Sometimes we can try to be as culturally aware as possible but we still make mistakes while traveling and get taken advantage of by those who prey on the naiveté of foreigners. We did an episode about this back in the early days of the show: EPISODE 5: BANGKOK SCAMS, HUSTLES & TOURIST TRAPS. Continuing both of these themes, as well as a few more, today we’re doing an episode simply entitled “Don’t do that!” Today, we will offer some advice from our years of experience in Asia that we hope will make your next trip to Asia more hassle-free and enjoyable!
Trevor: Don’t buy a round trip ticket. Sure, you probably need a return flight home, but I’m referring to boat tickets to an island in particular, busses and trains as well.

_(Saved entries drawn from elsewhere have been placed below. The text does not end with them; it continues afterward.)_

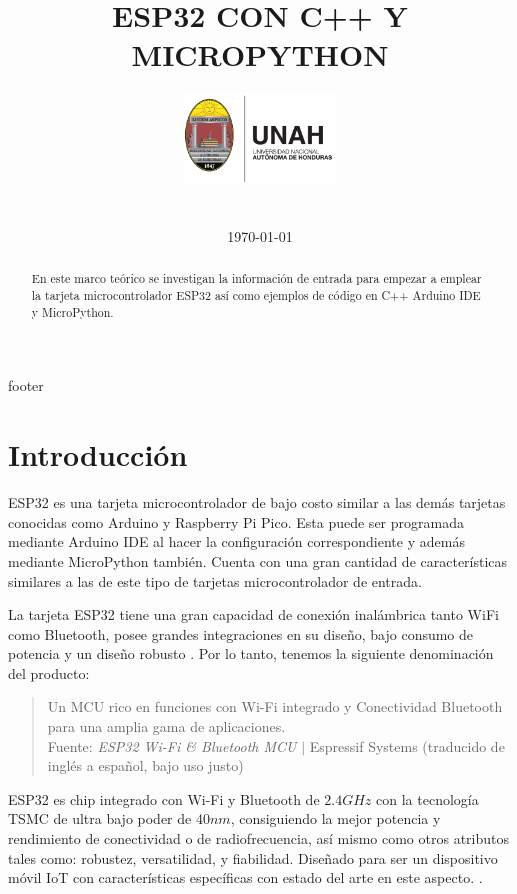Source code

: \documentclass[conference]{IEEEtran}
\title{ESP32 CON C++ Y MICROPYTHON}
\author{
    \includegraphics[width = 40mm]{images/logo-unah}\\[8ex]
    \IEEEauthorblockN{Tobias Briones}
    \IEEEauthorblockN{tobias.briones@unah.hn}
    \IEEEauthorblockA{\textit{Universidad Nacional Autónoma de Honduras} \\
    \textit{Ingeniería de Sistemas} \\
    \textit{I PAC 2022} \\
    \textit{IS911-MICROPROCESADORES}} \\\vspace*{20pt} \normalsize  \\
    \today
}
\begin{document}
    \maketitle

    \begin{abstract}
        En este marco teórico se investigan la información de entrada para
        empezar a emplear la tarjeta microcontrolador ESP32 así como ejemplos
        de código en C++ Arduino IDE y MicroPython.
    \end{abstract}

    \tableofcontents

    {footer}

    \section{Introducción}\label{sec:introduction}

    ESP32 es una tarjeta microcontrolador de bajo costo
    \cite{wikipedia-esp32-2022} similar a las demás tarjetas conocidas como
    Arduino y Raspberry Pi Pico. Esta puede ser programada mediante Arduino
    IDE al hacer la configuración correspondiente y además mediante
    MicroPython también. Cuenta con una gran cantidad de características
    similares a las de este tipo de tarjetas microcontrolador de entrada.

    \bigbreak

    La tarjeta ESP32 tiene una gran capacidad de conexión inalámbrica tanto
    WiFi como Bluetooth, posee grandes integraciones en su diseño, bajo
    consumo de potencia y un diseño robusto
    \cite{espressif-systems-shanghai-co-ltd-2022A}. Por lo tanto, tenemos la
    siguiente denominación del producto:

    \bigbreak

    \begin{quote}
        Un MCU rico en funciones con Wi-Fi integrado y Conectividad Bluetooth
        para una amplia gama de aplicaciones.\\ \footnotesize
        Fuente: \textit{ESP32 Wi-Fi \& Bluetooth MCU} $\mid$ Espressif
        Systems \cite{espressif-systems-shanghai-co-ltd-2022A} (traducido de
        inglés a español, bajo uso justo)
    \end{quote}

    \bigbreak

    ESP32 es chip integrado con Wi-Fi y Bluetooth de $2.4GHz$ con la
    tecnología TSMC de ultra bajo poder de $40nm$, consiguiendo la mejor
    potencia y rendimiento de conectividad o de radiofrecuencia, así mismo
    como otros atributos tales como: robustez, versatilidad, y fiabilidad.
    Diseñado para ser un dispositivo móvil IoT con características
    específicas con estado del arte en este aspecto.
    \cite{espressif-systems-shanghai-co-ltd-2022B}.
\end{document}
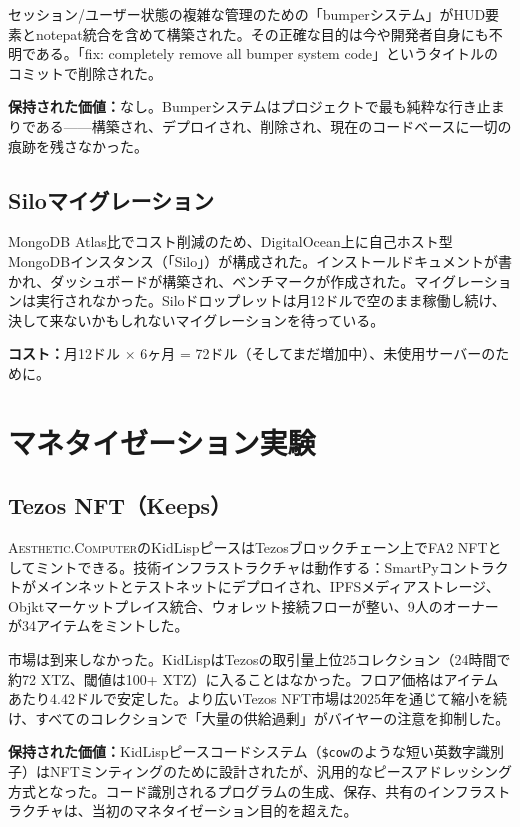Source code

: \documentclass[10pt,letterpaper,twocolumn]{article}
\newcommand{\ac}{\textsc{Aesthetic.Computer}}
\begin{document}
セッション/ユーザー状態の複雑な管理のための「bumperシステム」がHUD要素とnotepat統合を含めて構築された。その正確な目的は今や開発者自身にも不明である。「fix: completely remove all bumper system code」というタイトルのコミットで削除された。

\textbf{保持された価値：}なし。Bumperシステムはプロジェクトで最も純粋な行き止まりである——構築され、デプロイされ、削除され、現在のコードベースに一切の痕跡を残さなかった。

\subsection{Siloマイグレーション}

MongoDB Atlas比でコスト削減のため、DigitalOcean上に自己ホスト型MongoDBインスタンス（「Silo」）が構成された。インストールドキュメントが書かれ、ダッシュボードが構築され、ベンチマークが作成された。マイグレーションは実行されなかった。Siloドロップレットは月12ドルで空のまま稼働し続け、決して来ないかもしれないマイグレーションを待っている。

\textbf{コスト：}月12ドル $\times$ 6ヶ月 = 72ドル（そしてまだ増加中）、未使用サーバーのために。

\section{マネタイゼーション実験}

\subsection{Tezos NFT（Keeps）}

\ac{}のKidLispピースはTezosブロックチェーン上でFA2 NFTとしてミントできる。技術インフラストラクチャは動作する：SmartPyコントラクトがメインネットとテストネットにデプロイされ、IPFSメディアストレージ、Objktマーケットプレイス統合、ウォレット接続フローが整い、9人のオーナーが34アイテムをミントした。

市場は到来しなかった。KidLispはTezosの取引量上位25コレクション（24時間で約72 XTZ、閾値は100+ XTZ）に入ることはなかった。フロア価格はアイテムあたり4.42ドルで安定した。より広いTezos NFT市場は2025年を通じて縮小を続け、すべてのコレクションで「大量の供給過剰」がバイヤーの注意を抑制した。

\textbf{保持された価値：}KidLispピースコードシステム（\texttt{\$cow}のような短い英数字識別子）はNFTミンティングのために設計されたが、汎用的なピースアドレッシング方式となった。コード識別されるプログラムの生成、保存、共有のインフラストラクチャは、当初のマネタイゼーション目的を超えた。
\end{document}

Scott: Agreed with your point – these combo tickets might save you a couple dollars, but unless you are 110% sure you’ll need/want that time then buy the return portion later. And if you don’t buy it now there’s a good chance the boat/bus will be full so you really need to buy it now.
Trevor: Don’t get in a parked cab. Ever.
Scott: If you’re going to Japan buy a rail pass if you’re going to do two or more longish train trips. You can buy them before going to Japan and at a very good price. So do this!
Trevor: Don’t ride a motorbike without shoes on: or a helmet: jeans are good too.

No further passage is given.